If ntop is not just used locally on your machine, but network wide by multiple users, you would be better off by allowing SSL connections (https) only.
# ntop -W 4223
On firefox, the self-signed certificat should be a problem. Page will not be shown like that.
Additional paramethers are allowed. Now direct our browser to https://127.0.0.1:4223/.
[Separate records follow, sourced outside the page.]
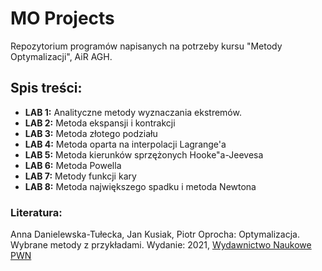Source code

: # MO Projects

Repozytorium programów napisanych na potrzeby kursu "Metody Optymalizacji", AiR AGH.

## Spis treści:
- **LAB 1:** Analityczne metody wyznaczania ekstremów.
- **LAB 2:** Metoda ekspansji i kontrakcji
- **LAB 3:** Metoda złotego podziału
- **LAB 4:** Metoda oparta na interpolacji Lagrange'a
- **LAB 5:** Metoda kierunków sprzężonych Hooke"a-Jeevesa
- **LAB 6:** Metoda Powella
- **LAB 7:** Metody funkcji kary
- **LAB 8:** Metoda największego spadku i metoda Newtona

### Literatura:
Anna Danielewska-Tułecka, Jan Kusiak, Piotr Oprocha: Optymalizacja. Wybrane metody z przykładami. 
Wydanie: 2021, [Wydawnictwo Naukowe PWN](https://ksiegarnia.pwn.pl/Optymalizacja,786322774,p.html)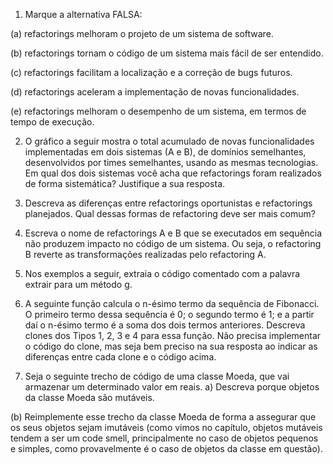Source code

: 1. Marque a alternativa FALSA:

(a) refactorings melhoram o projeto de um sistema de software.

(b) refactorings tornam o código de um sistema mais fácil de ser entendido.

(c) refactorings facilitam a localização e a correção de bugs futuros.

(d) refactorings aceleram a implementação de novas funcionalidades.

(e) refactorings melhoram o desempenho de um sistema, em termos de tempo de execução.

2. O gráfico a seguir mostra o total acumulado de novas funcionalidades implementadas em dois sistemas (A e B), de domínios semelhantes, desenvolvidos por times semelhantes, usando as mesmas tecnologias. Em qual dos dois sistemas você acha que refactorings foram realizados de forma sistemática? Justifique a sua resposta.

3. Descreva as diferenças entre refactorings oportunistas e refactorings planejados. Qual dessas formas de refactoring deve ser mais comum?

4. Escreva o nome de refactorings A e B que se executados em sequência não produzem impacto no código de um sistema. Ou seja, o refactoring B reverte as transformações realizadas pelo refactoring A.

5. Nos exemplos a seguir, extraia o código comentado com a palavra extrair para um método g.

6. A seguinte função calcula o n-ésimo termo da sequência de Fibonacci. O primeiro termo dessa sequência é 0; o segundo termo é 1; e a partir daí o n-ésimo termo é a soma dos dois termos anteriores.
Descreva clones dos Tipos 1, 2, 3 e 4 para essa função. Não precisa implementar o código do clone, mas seja bem preciso na sua resposta ao indicar as diferenças entre cada clone e o código acima.

7. Seja o seguinte trecho de código de uma classe Moeda, que vai armazenar um determinado valor em reais.
a) Descreva porque objetos da classe Moeda são mutáveis.

(b) Reimplemente esse trecho da classe Moeda de forma a assegurar que os seus objetos sejam imutáveis (como vimos no capítulo, objetos mutáveis tendem a ser um code smell, principalmente no caso de objetos pequenos e simples, como provavelmente é o caso de objetos da classe em questão).

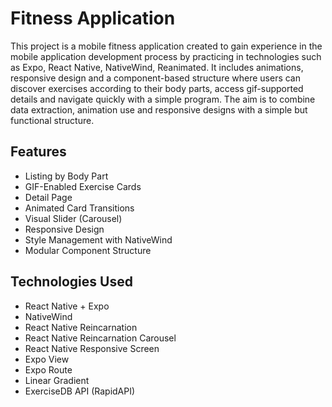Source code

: # Fitness Application

This project is a mobile fitness application created to gain experience in the mobile application development process by practicing in technologies such as Expo, React Native, NativeWind, Reanimated. It includes animations, responsive design and a component-based structure where users can discover exercises according to their body parts, access gif-supported details and navigate quickly with a simple program. The aim is to combine data extraction, animation use and responsive designs with a simple but functional structure.

## Features

- Listing by Body Part
- GIF-Enabled Exercise Cards
- Detail Page
- Animated Card Transitions
- Visual Slider (Carousel)
- Responsive Design
- Style Management with NativeWind
- Modular Component Structure

## Technologies Used

- React Native + Expo
- NativeWind
- React Native Reincarnation
- React Native Reincarnation Carousel
- React Native Responsive Screen
- Expo View
- Expo Route
- Linear Gradient
- ExerciseDB API (RapidAPI)
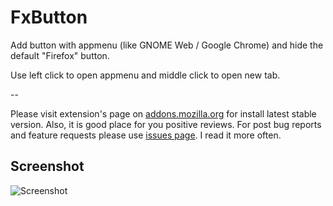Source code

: # FxButton

Add button with appmenu (like GNOME Web / Google Chrome) and hide the default "Firefox" button.

Use left click to open appmenu and middle click to open new tab.

--

Please visit extension's page on [addons.mozilla.org](https://addons.mozilla.org/firefox/addon/fxbutton/) for install latest stable version. Also, it is good place for you positive reviews. For post bug reports and feature requests please use [issues page](https://github.com/seleznev/firefox-extension-fxbutton/issues). I read it more often.

## Screenshot

![Screenshot](firefox-extension-fxbutton/raw/master/screenshots/screenshot.png)
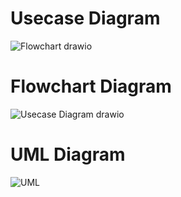 # Usecase Diagram
![Flowchart drawio](https://user-images.githubusercontent.com/98844293/154705216-b9e8778e-e098-427a-a3fd-a7a079ed813f.png)

# Flowchart Diagram
![Usecase Diagram drawio](https://user-images.githubusercontent.com/98844293/154705710-95fb49f5-4442-4a47-bac6-93d33b5f1e1d.png)

# UML Diagram
![UML](https://user-images.githubusercontent.com/98844293/154706138-aea6704d-881b-484e-8706-0e1b31aa83f1.jpeg)



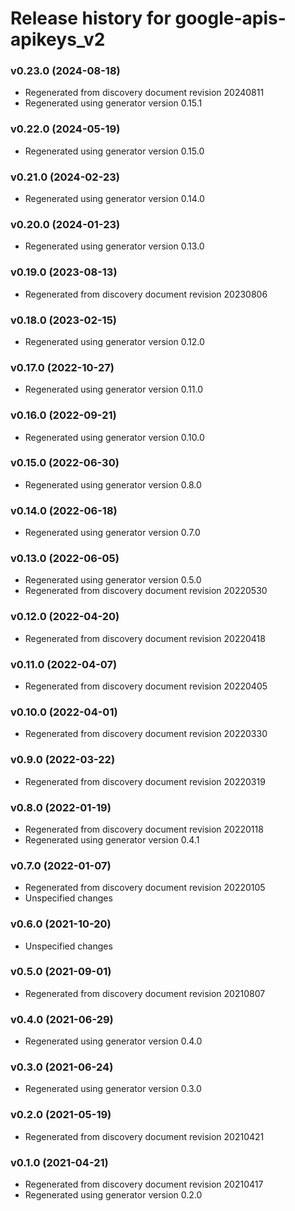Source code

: # Release history for google-apis-apikeys_v2

### v0.23.0 (2024-08-18)

* Regenerated from discovery document revision 20240811
* Regenerated using generator version 0.15.1

### v0.22.0 (2024-05-19)

* Regenerated using generator version 0.15.0

### v0.21.0 (2024-02-23)

* Regenerated using generator version 0.14.0

### v0.20.0 (2024-01-23)

* Regenerated using generator version 0.13.0

### v0.19.0 (2023-08-13)

* Regenerated from discovery document revision 20230806

### v0.18.0 (2023-02-15)

* Regenerated using generator version 0.12.0

### v0.17.0 (2022-10-27)

* Regenerated using generator version 0.11.0

### v0.16.0 (2022-09-21)

* Regenerated using generator version 0.10.0

### v0.15.0 (2022-06-30)

* Regenerated using generator version 0.8.0

### v0.14.0 (2022-06-18)

* Regenerated using generator version 0.7.0

### v0.13.0 (2022-06-05)

* Regenerated using generator version 0.5.0
* Regenerated from discovery document revision 20220530

### v0.12.0 (2022-04-20)

* Regenerated from discovery document revision 20220418

### v0.11.0 (2022-04-07)

* Regenerated from discovery document revision 20220405

### v0.10.0 (2022-04-01)

* Regenerated from discovery document revision 20220330

### v0.9.0 (2022-03-22)

* Regenerated from discovery document revision 20220319

### v0.8.0 (2022-01-19)

* Regenerated from discovery document revision 20220118
* Regenerated using generator version 0.4.1

### v0.7.0 (2022-01-07)

* Regenerated from discovery document revision 20220105
* Unspecified changes

### v0.6.0 (2021-10-20)

* Unspecified changes

### v0.5.0 (2021-09-01)

* Regenerated from discovery document revision 20210807

### v0.4.0 (2021-06-29)

* Regenerated using generator version 0.4.0

### v0.3.0 (2021-06-24)

* Regenerated using generator version 0.3.0

### v0.2.0 (2021-05-19)

* Regenerated from discovery document revision 20210421

### v0.1.0 (2021-04-21)

* Regenerated from discovery document revision 20210417
* Regenerated using generator version 0.2.0

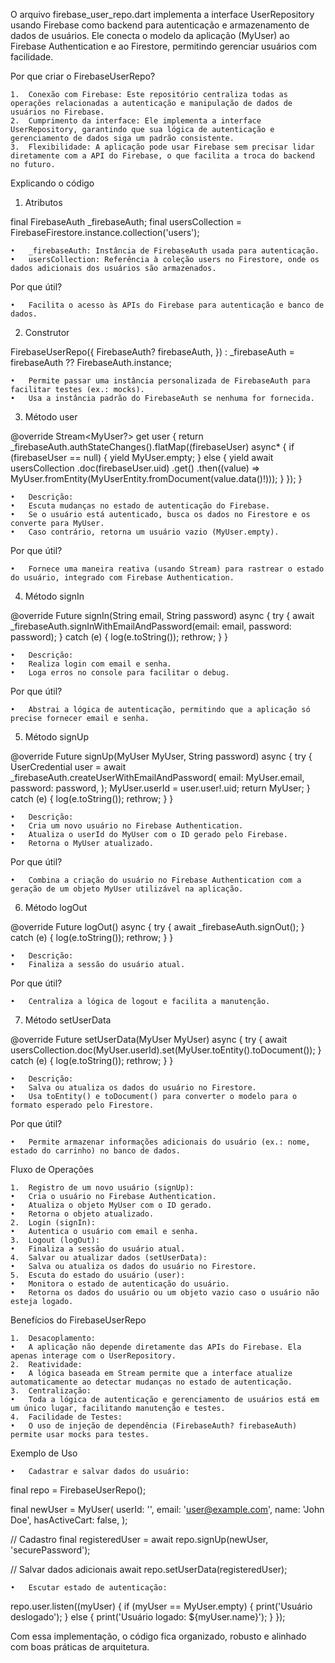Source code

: O arquivo firebase_user_repo.dart implementa a interface UserRepository usando Firebase como backend para autenticação e armazenamento de dados de usuários. Ele conecta o modelo da aplicação (MyUser) ao Firebase Authentication e ao Firestore, permitindo gerenciar usuários com facilidade.

Por que criar o FirebaseUserRepo?

	1.	Conexão com Firebase: Este repositório centraliza todas as operações relacionadas a autenticação e manipulação de dados de usuários no Firebase.
	2.	Cumprimento da interface: Ele implementa a interface UserRepository, garantindo que sua lógica de autenticação e gerenciamento de dados siga um padrão consistente.
	3.	Flexibilidade: A aplicação pode usar Firebase sem precisar lidar diretamente com a API do Firebase, o que facilita a troca do backend no futuro.

Explicando o código

1. Atributos

final FirebaseAuth _firebaseAuth;
final usersCollection = FirebaseFirestore.instance.collection('users');

	•	_firebaseAuth: Instância de FirebaseAuth usada para autenticação.
	•	usersCollection: Referência à coleção users no Firestore, onde os dados adicionais dos usuários são armazenados.

Por que útil?

	•	Facilita o acesso às APIs do Firebase para autenticação e banco de dados.

2. Construtor

FirebaseUserRepo({
  FirebaseAuth? firebaseAuth,
}) : _firebaseAuth = firebaseAuth ?? FirebaseAuth.instance;

	•	Permite passar uma instância personalizada de FirebaseAuth para facilitar testes (ex.: mocks).
	•	Usa a instância padrão do FirebaseAuth se nenhuma for fornecida.

3. Método user

@override
Stream<MyUser?> get user {
  return _firebaseAuth.authStateChanges().flatMap((firebaseUser) async* {
    if (firebaseUser == null) {
      yield MyUser.empty;
    } else {
      yield await usersCollection
          .doc(firebaseUser.uid)
          .get()
          .then((value) => MyUser.fromEntity(MyUserEntity.fromDocument(value.data()!)));
    }
  });
}

	•	Descrição:
	•	Escuta mudanças no estado de autenticação do Firebase.
	•	Se o usuário está autenticado, busca os dados no Firestore e os converte para MyUser.
	•	Caso contrário, retorna um usuário vazio (MyUser.empty).

Por que útil?

	•	Fornece uma maneira reativa (usando Stream) para rastrear o estado do usuário, integrado com Firebase Authentication.

4. Método signIn

@override
Future<void> signIn(String email, String password) async {
  try {
    await _firebaseAuth.signInWithEmailAndPassword(email: email, password: password);
  } catch (e) {
    log(e.toString());
    rethrow;
  }
}

	•	Descrição:
	•	Realiza login com email e senha.
	•	Loga erros no console para facilitar o debug.

Por que útil?

	•	Abstrai a lógica de autenticação, permitindo que a aplicação só precise fornecer email e senha.

5. Método signUp

@override
Future<MyUser> signUp(MyUser MyUser, String password) async {
  try {
    UserCredential user = await _firebaseAuth.createUserWithEmailAndPassword(
      email: MyUser.email,
      password: password,
    );
    MyUser.userId = user.user!.uid;
    return MyUser;
  } catch (e) {
    log(e.toString());
    rethrow;
  }
}

	•	Descrição:
	•	Cria um novo usuário no Firebase Authentication.
	•	Atualiza o userId do MyUser com o ID gerado pelo Firebase.
	•	Retorna o MyUser atualizado.

Por que útil?

	•	Combina a criação do usuário no Firebase Authentication com a geração de um objeto MyUser utilizável na aplicação.

6. Método logOut

@override
Future<void> logOut() async {
  try {
    await _firebaseAuth.signOut();
  } catch (e) {
    log(e.toString());
    rethrow;
  }
}

	•	Descrição:
	•	Finaliza a sessão do usuário atual.

Por que útil?

	•	Centraliza a lógica de logout e facilita a manutenção.

7. Método setUserData

@override
Future<void> setUserData(MyUser MyUser) async {
  try {
    await usersCollection.doc(MyUser.userId).set(MyUser.toEntity().toDocument());
  } catch (e) {
    log(e.toString());
    rethrow;
  }
}

	•	Descrição:
	•	Salva ou atualiza os dados do usuário no Firestore.
	•	Usa toEntity() e toDocument() para converter o modelo para o formato esperado pelo Firestore.

Por que útil?

	•	Permite armazenar informações adicionais do usuário (ex.: nome, estado do carrinho) no banco de dados.

Fluxo de Operações

	1.	Registro de um novo usuário (signUp):
	•	Cria o usuário no Firebase Authentication.
	•	Atualiza o objeto MyUser com o ID gerado.
	•	Retorna o objeto atualizado.
	2.	Login (signIn):
	•	Autentica o usuário com email e senha.
	3.	Logout (logOut):
	•	Finaliza a sessão do usuário atual.
	4.	Salvar ou atualizar dados (setUserData):
	•	Salva ou atualiza os dados do usuário no Firestore.
	5.	Escuta do estado do usuário (user):
	•	Monitora o estado de autenticação do usuário.
	•	Retorna os dados do usuário ou um objeto vazio caso o usuário não esteja logado.

Benefícios do FirebaseUserRepo

	1.	Desacoplamento:
	•	A aplicação não depende diretamente das APIs do Firebase. Ela apenas interage com o UserRepository.
	2.	Reatividade:
	•	A lógica baseada em Stream permite que a interface atualize automaticamente ao detectar mudanças no estado de autenticação.
	3.	Centralização:
	•	Toda a lógica de autenticação e gerenciamento de usuários está em um único lugar, facilitando manutenção e testes.
	4.	Facilidade de Testes:
	•	O uso de injeção de dependência (FirebaseAuth? firebaseAuth) permite usar mocks para testes.

Exemplo de Uso

	•	Cadastrar e salvar dados do usuário:

final repo = FirebaseUserRepo();

final newUser = MyUser(
  userId: '',
  email: 'user@example.com',
  name: 'John Doe',
  hasActiveCart: false,
);

// Cadastro
final registeredUser = await repo.signUp(newUser, 'securePassword');

// Salvar dados adicionais
await repo.setUserData(registeredUser);

	•	Escutar estado de autenticação:

repo.user.listen((myUser) {
  if (myUser == MyUser.empty) {
    print('Usuário deslogado');
  } else {
    print('Usuário logado: ${myUser.name}');
  }
});

Com essa implementação, o código fica organizado, robusto e alinhado com boas práticas de arquitetura.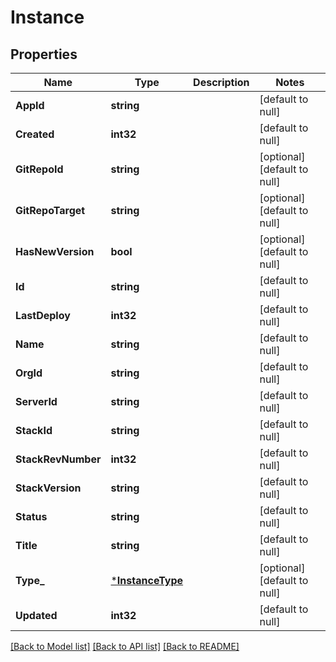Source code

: # Instance

## Properties
Name | Type | Description | Notes
------------ | ------------- | ------------- | -------------
**AppId** | **string** |  | [default to null]
**Created** | **int32** |  | [default to null]
**GitRepoId** | **string** |  | [optional] [default to null]
**GitRepoTarget** | **string** |  | [optional] [default to null]
**HasNewVersion** | **bool** |  | [optional] [default to null]
**Id** | **string** |  | [default to null]
**LastDeploy** | **int32** |  | [default to null]
**Name** | **string** |  | [default to null]
**OrgId** | **string** |  | [default to null]
**ServerId** | **string** |  | [default to null]
**StackId** | **string** |  | [default to null]
**StackRevNumber** | **int32** |  | [default to null]
**StackVersion** | **string** |  | [default to null]
**Status** | **string** |  | [default to null]
**Title** | **string** |  | [default to null]
**Type_** | [***InstanceType**](InstanceType.md) |  | [optional] [default to null]
**Updated** | **int32** |  | [default to null]

[[Back to Model list]](../README.md#documentation-for-models) [[Back to API list]](../README.md#documentation-for-api-endpoints) [[Back to README]](../README.md)


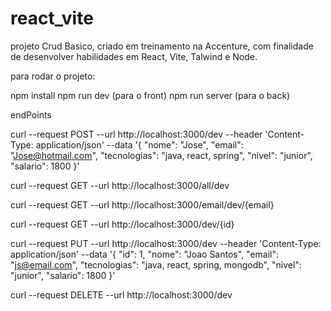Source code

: # react_vite

projeto Crud Basico, criado em treinamento na Accenture, com finalidade de desenvolver habilidades em React, Vite, Talwind e Node.

para rodar o projeto:

npm install npm run dev (para o front) npm run server (para o back)

endPoints

curl --request POST
--url http://localhost:3000/dev
--header 'Content-Type: application/json'
--data '{ "nome": "Jose", "email": "Jose@hotmail.com", "tecnologias": "java, react, spring", "nivel": "junior", "salario": 1800 }'

curl --request GET
--url http://localhost:3000/all/dev

curl --request GET
--url http://localhost:3000/email/dev/{email}

curl --request GET
--url http://localhost:3000/dev/{id}

curl --request PUT
--url http://localhost:3000/dev
--header 'Content-Type: application/json'
--data '{ "id": 1, "nome": "Joao Santos", "email": "js@email.com", "tecnologias": "java, react, spring, mongodb", "nivel": "junior", "salario": 1800 }'

curl --request DELETE
--url http://localhost:3000/dev
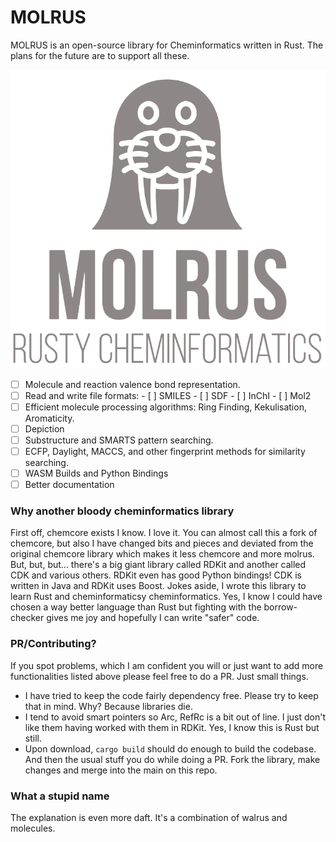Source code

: # MOLRUS

MOLRUS is an open-source library for Cheminformatics written in Rust. The plans for the future are to support all these.

![Molrus](molrus.png)

- [ ] Molecule and reaction valence bond representation.
- [ ] Read and write file formats: 
        - [ ] SMILES
        - [ ] SDF
        - [ ] InChI
        - [ ] Mol2
- [ ] Efficient molecule processing algorithms: Ring Finding, Kekulisation, Aromaticity.
- [ ] Depiction
- [ ] Substructure and SMARTS pattern searching.
- [ ] ECFP, Daylight, MACCS, and other fingerprint methods for similarity searching.
- [ ] WASM Builds and Python Bindings
- [ ] Better documentation

### Why another bloody cheminformatics library

First off, chemcore exists I know. I love it. You can almost call this a fork of chemcore, but also I have changed bits and pieces and deviated from the original chemcore library which makes it less chemcore and more molrus. But, but, but... there's a big giant library called RDKit and another called CDK and various others. RDKit even has good Python bindings! CDK is written in Java and RDKit uses Boost. Jokes aside, I wrote this library to learn Rust and cheminformaticsy cheminformatics. Yes, I know I could have chosen a way better language than Rust but fighting with the borrow-checker gives me joy and hopefully I can write "safer" code. 

### PR/Contributing?

If you spot problems, which I am confident you will or just want to add more functionalities listed above please feel free to do a PR. Just small things.

- I have tried to keep the code fairly dependency free. Please try to keep that in mind. Why? Because libraries die. 
- I tend to avoid smart pointers so Arc, RefRc is a bit out of line. I just don't like them having worked with them in RDKit. Yes, I know this is Rust but still.
- Upon download, `cargo build` should do enough to build the codebase. And then the usual stuff you do while doing a PR. Fork the library, make changes and merge into the main on this repo.

### What a stupid name

The explanation is even more daft. It's a combination of walrus and molecules.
You can also provide ntop with your own SSL certificate. Simply put it in ntop's configuration directory and name it ntop-cert.pem
# cd /usr/share/ntop # openssl req -x509 -nodes -days 365 \-subj '/C=US/L=Portland/CN=swim' \-newkey rsa:1024 -keyout ntop-cert.pem -out ntop-cert.pem
Instead of make a self-signed certificat who will make your page unable to print on firefox, you should look at letsencrypt service. This service will make a free well recognized certificat for your domain. Then you will have to copy privkey.pem and fullchain.pem inside ntop-cert.pem:
# cat /etc/letsencrypt/live/<your domain>/privkey.pem /etc/letsencrypt/live/>your domain>/fullchain.pem > /usr/share/ntop/ntop-cert.pem
you can also copy your private key in the same place.
Group and user
In order for the -u parameter to work properly and to make your ntop setup a bit more secure, you should create your own group and user for it.
# useradd -M -s /usr/bin/false ntop # passwd -l ntop
passwd
command here is optional, but recommended, as it will render the system more secure regarding your sshd.Troubleshooting
**ERROR** RRD: Disabled - unable to create base directory (err 13, /var/lib/ntop/rrd)
Directory /var/lib/ntop/rrd/
may not exist. Create it and make sure it belongs to user nobody.
Please enable make sure that the ntop html/ directory is properly installed
If you receive this warning while trying to access the web interface, edit /etc/conf.d/ntop
to include your IP and restart the daemon. For example:
NTOP_ARGS="-i enp1s0 -w 127.0.0.1:3000"
This is the IP you will use to access the web interface.